PCI-E, SAS, FC,
HDD, SSD Technology,
RAID Controllers, Direct-Attach,
SAN, Dell MD3200, EMC AX4, CX4, VNX, V-Max, HP P2000, EVA, P9000/VSP, Hitachi AMS
SSD products: SATA/SAS SSDs , PCI-E SSDs, Fusion iO, other SSD
Wikipedia has SSD as Solid-state drive. I have also seen reference as solid-state disk. But there is no drive and no disk, so I am calling it solid-state-device.
After years of anticipation and false starts, the SSD is finally ready to take a feature role in database server storage. There were false starts because NAND flash is very different from hard disks and cannot be simply dropped into a storage device and infrastructure built around hard disk characteristics. Too many simple(ton) people became entranced on only seeing the featured specifications of NAND-based SSD, usually random IOPS and latency. It is always the details in small print (or outright omitted) that are critical. Now, enough of the supporting technologies to use NAND-based SSD in database storage systems are in place and more are coming soon.
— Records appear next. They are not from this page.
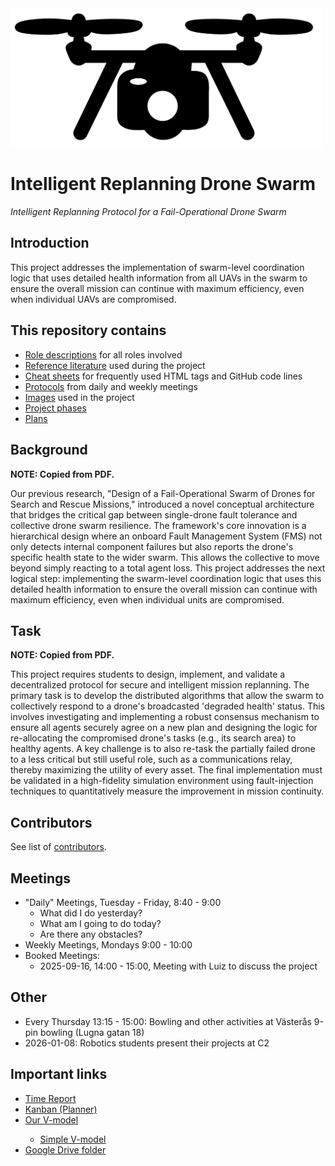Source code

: <picture>
  <source media="(prefers-color-scheme: dark)" srcset="https://github.com/MDU-C2/Intelligent-Drone-Swarm/blob/main/images/IDS-logo-white.png">
  <source media="(prefers-color-scheme: light)" srcset="https://github.com/MDU-C2/Intelligent-Drone-Swarm/blob/main/images/IDS-logo-black.png">
  <img alt="IDS Logo" width="500" src="https://github.com/MDU-C2/Intelligent-Drone-Swarm/blob/main/images/IDS-logo-black.png">
</picture>
<h1>Intelligent Replanning Drone Swarm</h1>
<i>Intelligent Replanning Protocol for a Fail-Operational Drone Swarm</i>

<h2>Introduction</h2>
This project addresses the implementation of swarm-level coordination logic that uses detailed health information from all UAVs in the swarm to ensure the overall mission can continue with maximum efficiency, even when individual UAVs are compromised.

<h2>This repository contains</h2>
<ul>
  <li><a href="https://github.com/MDU-C2/Intelligent-Drone-Swarm/tree/main/role-descriptions">Role descriptions</a> for all roles involved</li>
  <li><a href="https://github.com/MDU-C2/Intelligent-Drone-Swarm/tree/main/reference-literature">Reference literature</a> used during the project</li>
  <li><a href="https://github.com/MDU-C2/Intelligent-Drone-Swarm/tree/main/cheat-sheets">Cheat sheets</a> for frequently used HTML tags and GitHub code lines</li>
  <li><a href="https://github.com/MDU-C2/Intelligent-Drone-Swarm/tree/main/protocols">Protocols</a> from daily and weekly meetings</li>
  <li><a href="https://github.com/MDU-C2/Intelligent-Drone-Swarm/tree/main/images">Images</a> used in the project</li>
  <li><a href="https://github.com/MDU-C2/Intelligent-Drone-Swarm/tree/main/project-phases">Project phases</a></li>
  <li><a href="https://github.com/MDU-C2/Intelligent-Drone-Swarm/tree/main/plans">Plans</a></li>
</ul>

<h2>Background</h2>
<b>NOTE: Copied from PDF.</b>

Our previous research, "Design of a Fail-Operational Swarm of Drones for Search and Rescue Missions," introduced a novel conceptual architecture that bridges the critical gap between single-drone fault tolerance and collective drone swarm resilience. The framework's core innovation is a hierarchical design where an onboard Fault Management System (FMS) not only detects internal component failures but also reports the drone's specific health state to the wider swarm. This allows the collective to move beyond simply reacting to a total agent loss. This project addresses the next logical step: implementing the swarm-level coordination logic that uses this detailed health information to ensure the overall mission can continue with maximum efficiency, even when individual units are compromised.

<h2>Task</h2>
<b>NOTE: Copied from PDF.</b>

This project requires students to design, implement, and validate a decentralized protocol for secure and intelligent mission replanning. The primary task is to develop the distributed algorithms that allow the swarm to collectively respond to a drone's broadcasted 'degraded health' status. This involves investigating and implementing a robust consensus mechanism to ensure all agents securely agree on a new plan and designing the logic for re-allocating the compromised drone's tasks (e.g., its search area) to healthy agents. A key challenge is to also re-task the partially failed drone to a less critical but still useful role, such as a communications relay, thereby maximizing the utility of every asset. The final implementation must be validated in a high-fidelity simulation environment using fault-injection techniques to quantitatively measure the improvement in mission continuity.

<h2>Contributors</h2>
See list of <a href="https://github.com/Sir-Camp-A-Lot/Intelligent-Drone-Swarm/blob/main/CONTRIBUTORS.md">contributors</a>.

<h2>Meetings</h2>
<ul>
  <li>"Daily" Meetings, Tuesday - Friday, 8:40 - 9:00
  <ul>
    <li>What did I do yesterday?</li>
    <li>What am I going to do today?</li>
    <li>Are there any obstacles?</li>
  </ul>
  </li>
  <li>Weekly Meetings, Mondays 9:00 - 10:00</li>
  <li>Booked Meetings: 
    <ul>
    <li>2025-09-16, 14:00 - 15:00, Meeting with Luiz to discuss the project</li>  
    </ul>
    </li>
</ul>

<h2>Other</h2>
<ul>
  <li>Every Thursday 13:15 - 15:00: Bowling and other activities at Västerås 9-pin bowling (Lugna gatan 18)</li>
  <li>2026-01-08: Robotics students present their projects at C2</li>
</ul>

<h2>Important links</h2>
<ul>
  <li><a href="https://studentmdh.sharepoint.com/:x:/r/sites/IntelligentDroneSwarm/Delade%20dokument/FLA402-Time-Log.xlsx?d=wba6795dc4c9044099e3155889715a648&csf=1&web=1&e=tto7wd">Time Report</a></li>
  <li><a href="https://planner.cloud.microsoft/webui/v1/plan/-FjOsRy-VUum89rh3vkTmJYAD-J3?tid=a1795b64-dabd-4758-b988-b309292316cf">Kanban (Planner)</a></li>
  <li><a href="https://github.com/MDU-C2/Intelligent-Drone-Swarm/blob/project-plan/images/V-model-V1.png">Our V-model</a></li>
  <ul>
    <li><a href="https://github.com/MDU-C2/Intelligent-Drone-Swarm/blob/project-plan/images/V-model-simple-V1.png">Simple V-model</a></li>
  </ul>
  <li><a href="https://drive.google.com/drive/folders/1vXKNkRGslyUG7h9t5cG3s3EqDK8taNg0?usp=sharing">Google Drive folder</a></li>
</ul>
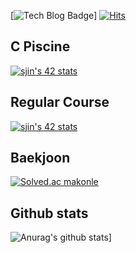 [![Tech Blog Badge](http://img.shields.io/badge/-S%20Jin-black?style=plastic&logo=appveyor&link=https://zzsza.github.io/)]    [![Hits](https://hits.seeyoufarm.com/api/count/incr/badge.svg?url=https%3A%2F%2Fgithub.com%2Fjin-sungdae%2Fhit-counter&count_bg=%2379C83D&title_bg=%23555555&icon=&icon_color=%23E7E7E7&title=hits&edge_flat=false)](https://hits.seeyoufarm.com)              


	

## C Piscine
[![sjin's 42 stats](https://badge42.herokuapp.com/api/stats/sjin?cursus=C%20Piscine)](https://github.com/jin-sungdae/jin-sungdae/edit/main/README.md)


## Regular Course
[![sjin's 42 stats](https://badge42.herokuapp.com/api/stats/sjin)](https://github.com/jin-sungdae/jin-sungdae/edit/main/README.md)

## Baekjoon
[![Solved.ac makonle](http://mazassumnida.wtf/api/generate_badge?boj={makonle})](https://solved.ac/{makonle})

## Github stats
![Anurag's github stats](https://github-readme-stats.vercel.app/api?username=jin-sungdae)]

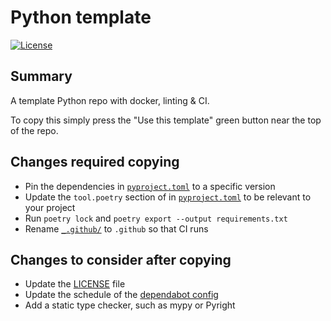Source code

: # Python template

[![License](https://img.shields.io/github/license/owl-corp/python-template)](https://github.com/owl-corp/python-template)

## Summary
A template Python repo with docker, linting & CI.

To copy this simply press the "Use this template" green button near the top of the repo.

## Changes required copying
- Pin the dependencies in [`pyproject.toml`](pyproject.toml) to a specific version
- Update the `tool.poetry` section of in [`pyproject.toml`](pyproject.toml) to be relevant to your project
- Run `poetry lock` and `poetry export --output requirements.txt`
- Rename [`_.github/`](_.github/) to `.github` so that CI runs

## Changes to consider after copying
- Update the [LICENSE](LICENSE) file
- Update the schedule of the [dependabot config](.github/dependabot.yml)
- Add a static type checker, such as mypy or Pyright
Random IO performance has long been the laggard in computer system performance. Processor performance has improved along the 40% per year rate of Moore's law. Memory capacity has grow at around the 27% per year rate (memory bandwidth has kept pace, but not memory latency). Hard disk drive capacity for a while grew at 50%-plus per year. Even HDD sequential transfer rates has increased at a healthy pace, from around 5MB/s to 200MB/s over the last 15 years. However random IOPS has only tripled over the same 15 year period from 5400RPM to 15K. The wait for SSD to finally break the random IOPS stranglehold has been long, but is finally taking place.
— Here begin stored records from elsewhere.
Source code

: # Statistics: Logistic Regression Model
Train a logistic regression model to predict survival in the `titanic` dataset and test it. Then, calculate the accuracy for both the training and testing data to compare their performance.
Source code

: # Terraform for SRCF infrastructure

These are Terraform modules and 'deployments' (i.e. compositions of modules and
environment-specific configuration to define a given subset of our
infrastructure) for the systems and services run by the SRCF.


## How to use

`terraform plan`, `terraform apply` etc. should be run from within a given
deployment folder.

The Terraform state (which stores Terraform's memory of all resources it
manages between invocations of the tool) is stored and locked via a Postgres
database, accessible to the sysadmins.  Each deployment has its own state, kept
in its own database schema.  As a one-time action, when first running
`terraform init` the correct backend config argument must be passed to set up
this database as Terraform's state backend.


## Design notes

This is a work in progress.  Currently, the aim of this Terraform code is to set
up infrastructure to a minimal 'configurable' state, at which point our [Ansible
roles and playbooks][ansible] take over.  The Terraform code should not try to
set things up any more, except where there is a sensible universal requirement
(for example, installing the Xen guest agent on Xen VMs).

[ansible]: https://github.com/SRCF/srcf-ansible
We should expect three broad lines of progress in the next few years. One is the use of SSD to supplement or replace HDD is key functions. Second is a complete redesign of storage system architecture around SSD capabilities with consideration that high-capacity HDD is still useful. Third, that it is time to completely rethink the role of memory and storage in server system architecture, and perhaps database architecture with respect to data and log.
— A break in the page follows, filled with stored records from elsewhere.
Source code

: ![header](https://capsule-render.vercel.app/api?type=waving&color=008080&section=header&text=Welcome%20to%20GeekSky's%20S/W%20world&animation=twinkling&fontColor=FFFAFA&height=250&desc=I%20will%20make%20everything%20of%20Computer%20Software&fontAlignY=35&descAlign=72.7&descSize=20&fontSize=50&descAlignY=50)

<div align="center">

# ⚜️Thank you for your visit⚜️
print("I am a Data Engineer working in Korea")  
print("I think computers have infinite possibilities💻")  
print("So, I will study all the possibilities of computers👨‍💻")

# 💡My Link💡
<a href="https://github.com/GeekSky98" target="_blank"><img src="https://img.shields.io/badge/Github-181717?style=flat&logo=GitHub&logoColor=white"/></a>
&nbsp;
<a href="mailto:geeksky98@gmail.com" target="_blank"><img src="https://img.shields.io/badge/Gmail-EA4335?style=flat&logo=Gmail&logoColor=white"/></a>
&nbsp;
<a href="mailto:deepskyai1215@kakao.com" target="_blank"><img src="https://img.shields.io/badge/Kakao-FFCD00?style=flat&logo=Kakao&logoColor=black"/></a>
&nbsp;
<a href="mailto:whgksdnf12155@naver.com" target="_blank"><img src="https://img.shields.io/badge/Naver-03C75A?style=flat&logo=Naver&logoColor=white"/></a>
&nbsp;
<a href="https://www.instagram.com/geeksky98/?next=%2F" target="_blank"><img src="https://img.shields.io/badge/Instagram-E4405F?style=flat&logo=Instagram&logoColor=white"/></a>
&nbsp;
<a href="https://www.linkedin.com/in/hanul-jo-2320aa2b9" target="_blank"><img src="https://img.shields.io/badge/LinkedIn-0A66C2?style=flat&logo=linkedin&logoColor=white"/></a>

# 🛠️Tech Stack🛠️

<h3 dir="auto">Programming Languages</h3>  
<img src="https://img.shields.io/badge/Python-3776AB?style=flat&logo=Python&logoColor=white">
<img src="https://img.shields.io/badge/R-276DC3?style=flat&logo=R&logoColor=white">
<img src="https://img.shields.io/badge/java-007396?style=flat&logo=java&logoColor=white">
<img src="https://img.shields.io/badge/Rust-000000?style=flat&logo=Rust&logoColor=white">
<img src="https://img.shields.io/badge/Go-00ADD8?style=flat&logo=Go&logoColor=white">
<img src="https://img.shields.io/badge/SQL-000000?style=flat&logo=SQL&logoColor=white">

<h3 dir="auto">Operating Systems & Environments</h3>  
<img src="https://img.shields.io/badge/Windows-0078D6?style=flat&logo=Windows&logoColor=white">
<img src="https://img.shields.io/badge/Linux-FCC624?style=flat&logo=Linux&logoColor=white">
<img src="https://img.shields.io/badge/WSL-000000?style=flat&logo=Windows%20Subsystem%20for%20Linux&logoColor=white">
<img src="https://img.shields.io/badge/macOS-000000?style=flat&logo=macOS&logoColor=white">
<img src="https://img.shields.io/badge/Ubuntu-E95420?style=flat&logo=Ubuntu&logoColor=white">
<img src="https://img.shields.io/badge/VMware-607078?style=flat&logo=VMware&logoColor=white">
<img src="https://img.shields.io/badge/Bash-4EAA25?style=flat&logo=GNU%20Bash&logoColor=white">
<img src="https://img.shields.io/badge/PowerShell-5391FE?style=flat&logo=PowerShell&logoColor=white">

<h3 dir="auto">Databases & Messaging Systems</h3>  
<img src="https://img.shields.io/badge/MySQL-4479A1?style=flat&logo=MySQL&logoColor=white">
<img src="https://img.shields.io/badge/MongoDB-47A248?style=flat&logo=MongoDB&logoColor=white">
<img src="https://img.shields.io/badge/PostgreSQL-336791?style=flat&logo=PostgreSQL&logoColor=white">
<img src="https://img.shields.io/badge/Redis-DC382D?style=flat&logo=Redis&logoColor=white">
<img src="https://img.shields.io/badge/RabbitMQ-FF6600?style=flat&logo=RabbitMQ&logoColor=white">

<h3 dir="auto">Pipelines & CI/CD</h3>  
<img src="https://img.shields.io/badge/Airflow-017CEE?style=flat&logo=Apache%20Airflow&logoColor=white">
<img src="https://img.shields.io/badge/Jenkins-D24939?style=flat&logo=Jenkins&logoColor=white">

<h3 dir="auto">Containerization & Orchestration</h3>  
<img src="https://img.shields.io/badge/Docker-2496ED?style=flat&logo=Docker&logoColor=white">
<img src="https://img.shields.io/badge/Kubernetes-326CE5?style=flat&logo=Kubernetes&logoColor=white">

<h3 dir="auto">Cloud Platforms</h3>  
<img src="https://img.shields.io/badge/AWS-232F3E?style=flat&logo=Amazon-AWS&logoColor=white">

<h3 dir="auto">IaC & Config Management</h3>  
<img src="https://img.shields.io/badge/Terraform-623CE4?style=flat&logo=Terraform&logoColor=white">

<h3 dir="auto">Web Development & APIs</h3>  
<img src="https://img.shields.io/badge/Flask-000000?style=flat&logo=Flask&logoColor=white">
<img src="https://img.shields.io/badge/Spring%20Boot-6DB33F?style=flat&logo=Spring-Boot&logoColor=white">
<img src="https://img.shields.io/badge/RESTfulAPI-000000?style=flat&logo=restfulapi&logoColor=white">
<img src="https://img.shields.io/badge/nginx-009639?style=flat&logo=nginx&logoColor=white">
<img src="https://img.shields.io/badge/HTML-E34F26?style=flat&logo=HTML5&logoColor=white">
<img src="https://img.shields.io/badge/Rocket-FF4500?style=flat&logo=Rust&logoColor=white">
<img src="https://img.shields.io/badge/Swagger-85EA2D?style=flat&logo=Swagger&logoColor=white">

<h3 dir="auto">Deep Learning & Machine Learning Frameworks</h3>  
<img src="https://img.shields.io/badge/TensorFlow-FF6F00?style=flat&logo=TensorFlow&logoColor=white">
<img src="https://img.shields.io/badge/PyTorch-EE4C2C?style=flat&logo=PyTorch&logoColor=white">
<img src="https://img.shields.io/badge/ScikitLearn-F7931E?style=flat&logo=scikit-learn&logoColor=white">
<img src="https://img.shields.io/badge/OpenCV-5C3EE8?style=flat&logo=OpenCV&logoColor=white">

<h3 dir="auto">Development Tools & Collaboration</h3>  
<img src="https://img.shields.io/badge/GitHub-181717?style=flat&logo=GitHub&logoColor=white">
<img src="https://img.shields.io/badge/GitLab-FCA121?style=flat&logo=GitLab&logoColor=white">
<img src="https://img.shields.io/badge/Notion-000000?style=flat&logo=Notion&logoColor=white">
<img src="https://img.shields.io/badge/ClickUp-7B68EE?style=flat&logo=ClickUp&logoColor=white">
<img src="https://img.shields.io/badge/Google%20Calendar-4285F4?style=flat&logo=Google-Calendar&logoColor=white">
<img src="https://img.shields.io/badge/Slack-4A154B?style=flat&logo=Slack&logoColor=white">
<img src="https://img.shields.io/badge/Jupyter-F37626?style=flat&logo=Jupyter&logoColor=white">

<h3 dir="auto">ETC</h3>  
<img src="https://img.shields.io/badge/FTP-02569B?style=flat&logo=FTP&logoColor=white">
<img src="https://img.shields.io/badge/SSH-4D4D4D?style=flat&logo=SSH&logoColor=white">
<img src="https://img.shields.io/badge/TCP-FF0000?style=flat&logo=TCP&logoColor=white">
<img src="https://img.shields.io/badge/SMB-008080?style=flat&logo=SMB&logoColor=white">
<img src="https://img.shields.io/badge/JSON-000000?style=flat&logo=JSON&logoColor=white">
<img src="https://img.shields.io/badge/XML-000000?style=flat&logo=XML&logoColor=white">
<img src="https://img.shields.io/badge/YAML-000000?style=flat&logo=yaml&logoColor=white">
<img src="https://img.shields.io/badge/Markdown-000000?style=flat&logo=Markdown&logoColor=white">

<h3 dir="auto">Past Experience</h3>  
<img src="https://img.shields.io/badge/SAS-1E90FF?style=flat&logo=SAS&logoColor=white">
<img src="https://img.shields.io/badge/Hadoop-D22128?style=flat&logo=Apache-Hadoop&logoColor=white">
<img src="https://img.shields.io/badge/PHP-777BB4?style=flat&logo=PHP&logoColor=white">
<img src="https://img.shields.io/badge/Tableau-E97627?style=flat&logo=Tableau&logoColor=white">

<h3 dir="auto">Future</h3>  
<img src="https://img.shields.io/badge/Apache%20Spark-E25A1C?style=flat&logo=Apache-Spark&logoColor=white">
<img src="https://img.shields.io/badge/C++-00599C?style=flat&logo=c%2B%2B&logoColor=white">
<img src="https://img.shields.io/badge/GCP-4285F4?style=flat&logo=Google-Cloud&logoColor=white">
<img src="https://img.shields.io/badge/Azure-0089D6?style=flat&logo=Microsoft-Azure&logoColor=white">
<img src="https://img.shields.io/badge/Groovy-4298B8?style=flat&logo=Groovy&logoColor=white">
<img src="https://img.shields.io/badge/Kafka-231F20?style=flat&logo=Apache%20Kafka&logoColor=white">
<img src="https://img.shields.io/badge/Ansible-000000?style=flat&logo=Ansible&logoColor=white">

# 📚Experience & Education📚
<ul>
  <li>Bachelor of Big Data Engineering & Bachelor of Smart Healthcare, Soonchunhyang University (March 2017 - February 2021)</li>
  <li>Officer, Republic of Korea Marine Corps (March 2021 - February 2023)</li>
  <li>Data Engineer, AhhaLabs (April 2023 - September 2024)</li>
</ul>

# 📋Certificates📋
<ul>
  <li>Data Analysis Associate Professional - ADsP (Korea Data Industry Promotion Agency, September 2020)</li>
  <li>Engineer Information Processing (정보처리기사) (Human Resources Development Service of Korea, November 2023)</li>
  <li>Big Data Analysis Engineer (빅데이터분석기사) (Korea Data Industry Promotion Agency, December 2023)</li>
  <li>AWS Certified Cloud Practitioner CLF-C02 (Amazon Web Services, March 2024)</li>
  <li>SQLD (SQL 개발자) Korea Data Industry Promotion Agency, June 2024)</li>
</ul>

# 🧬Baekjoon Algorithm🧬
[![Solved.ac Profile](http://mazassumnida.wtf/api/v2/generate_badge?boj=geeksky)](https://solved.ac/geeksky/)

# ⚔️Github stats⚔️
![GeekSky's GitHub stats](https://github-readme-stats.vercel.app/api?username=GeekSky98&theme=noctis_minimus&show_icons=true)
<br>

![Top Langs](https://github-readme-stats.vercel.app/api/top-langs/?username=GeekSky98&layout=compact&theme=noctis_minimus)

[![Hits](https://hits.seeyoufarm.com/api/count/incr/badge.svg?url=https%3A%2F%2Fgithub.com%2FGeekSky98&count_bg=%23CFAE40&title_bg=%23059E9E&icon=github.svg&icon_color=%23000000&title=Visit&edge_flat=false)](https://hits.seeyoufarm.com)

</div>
A quick survey of SSD products is helpful to database professionals because of the critical dependency on storage performance. However, it quickly becomes apparent that it is also necessary to provide at minimum a brief explanation of the underlying NAND flash, including the proliferations SLC, MLC and eMLC. Next are the technologies necessary to implement high-performance storage from NAND flash. The Open NAND Flash Interface ONFI industry workgroup is important in this regard. This progresses to the integration of SSD in storage systems, including form factor and interface strategies. From here were can form a picture of the SSD products available, and develop a plan to implement SSD where appropriate.
To take the place of hard drives in a computer system, the storage technology prefers non-volatile memory, in which information is retained on power shutdown. Of the NV-memory technologies, NAND flash is most prevalent in hard-disk alternative/replacement storage devices. NOR flash has special characteristics, suitable for in-place code execution. Other non-volatile memories include Magneto-resistive RAM, Spin-Torque Transfer, and Memristor. Phase-Change Memory has promise in low granularity, and lower read latency.
The Micron NAND website is a good source of information on NAND. Wikipedia has a description of Flash Memory, explaining the fundamentals and the difference between NAND and NOR. The diagrams below from Cyferz show NOR wiring on the left and NAND wiring on the right.
A key difference is that NAND has fewer bit (signal) and ground lines, allowing for higher density, hence lower cost per bit (well today it does not make sense to talk about price per bit, so price per Gbit helps eliminate the leading zeros.
Sometime in 1997?, Intel published a paper on multi-level cell for NOR Flash, called StrataFlash. At some point, MLC made its way to NAND supporting 2-bits per cell. There is currently a 3-bit cell in development, but this may be more for low performance applications. MLC has significantly longer program (write) time than SLC.
The Intel's 3rd generation SSD, with 25nm NAND from the Intel-Micron Flash Technologies (IMFT) joint venture will be out soon. The IMFT 34nm 2-bit per cell 4GB 172mm2 and 24nm 2-bit per cell 8GB 167mm2 die (from Anandtech) are shown below.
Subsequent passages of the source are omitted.